AIM OF THE TASK >>
In the listing below, locate the lines that hold "create" and copy them.
[[ EXTRACTED ENTRIES, beginning ]]
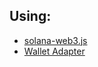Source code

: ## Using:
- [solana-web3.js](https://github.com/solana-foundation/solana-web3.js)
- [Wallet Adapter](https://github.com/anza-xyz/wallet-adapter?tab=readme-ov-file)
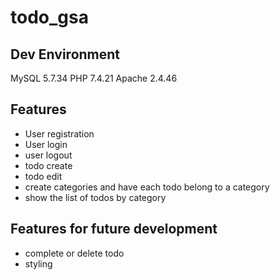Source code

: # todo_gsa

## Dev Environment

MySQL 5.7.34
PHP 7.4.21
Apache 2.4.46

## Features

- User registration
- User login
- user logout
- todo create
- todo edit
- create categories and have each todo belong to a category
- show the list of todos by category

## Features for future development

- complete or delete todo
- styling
[[ EXTRACTED ENTRIES, end ]]
SOLUTION FOR THIS PROBLEM >>
- todo create
- create categories and have each todo belong to a category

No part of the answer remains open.